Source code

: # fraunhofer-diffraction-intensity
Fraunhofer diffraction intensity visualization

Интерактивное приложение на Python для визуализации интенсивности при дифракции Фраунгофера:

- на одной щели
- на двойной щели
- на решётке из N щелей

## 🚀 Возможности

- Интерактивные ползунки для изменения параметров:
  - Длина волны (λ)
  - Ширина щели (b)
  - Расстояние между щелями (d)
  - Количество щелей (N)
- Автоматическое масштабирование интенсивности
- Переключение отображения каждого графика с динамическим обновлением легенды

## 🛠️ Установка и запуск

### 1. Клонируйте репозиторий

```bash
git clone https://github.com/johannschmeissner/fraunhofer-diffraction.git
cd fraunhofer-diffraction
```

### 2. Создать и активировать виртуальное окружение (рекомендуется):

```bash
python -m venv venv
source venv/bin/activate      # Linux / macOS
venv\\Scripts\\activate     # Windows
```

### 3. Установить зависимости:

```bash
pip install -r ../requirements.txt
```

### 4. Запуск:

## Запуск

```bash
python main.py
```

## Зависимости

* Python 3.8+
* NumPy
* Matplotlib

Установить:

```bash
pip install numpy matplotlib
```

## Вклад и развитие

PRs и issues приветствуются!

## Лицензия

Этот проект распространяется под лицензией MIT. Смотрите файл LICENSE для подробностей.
┄┄┄┄┄┄
Your task = In full and without error, transcribe the listing.

Output below =
Source code

: # fraunhofer-diffraction-intensity
Fraunhofer diffraction intensity visualization

Интерактивное приложение на Python для визуализации интенсивности при дифракции Фраунгофера:

- на одной щели
- на двойной щели
- на решётке из N щелей

## 🚀 Возможности

- Интерактивные ползунки для изменения параметров:
  - Длина волны (λ)
  - Ширина щели (b)
  - Расстояние между щелями (d)
  - Количество щелей (N)
- Автоматическое масштабирование интенсивности
- Переключение отображения каждого графика с динамическим обновлением легенды

## 🛠️ Установка и запуск

### 1. Клонируйте репозиторий

```bash
git clone https://github.com/johannschmeissner/fraunhofer-diffraction.git
cd fraunhofer-diffraction
```

### 2. Создать и активировать виртуальное окружение (рекомендуется):

```bash
python -m venv venv
source venv/bin/activate      # Linux / macOS
venv\\Scripts\\activate     # Windows
```

### 3. Установить зависимости:

```bash
pip install -r ../requirements.txt
```

### 4. Запуск:

## Запуск

```bash
python main.py
```

## Зависимости

* Python 3.8+
* NumPy
* Matplotlib

Установить:

```bash
pip install numpy matplotlib
```

## Вклад и развитие

PRs и issues приветствуются!

## Лицензия

Этот проект распространяется под лицензией MIT. Смотрите файл LICENSE для подробностей.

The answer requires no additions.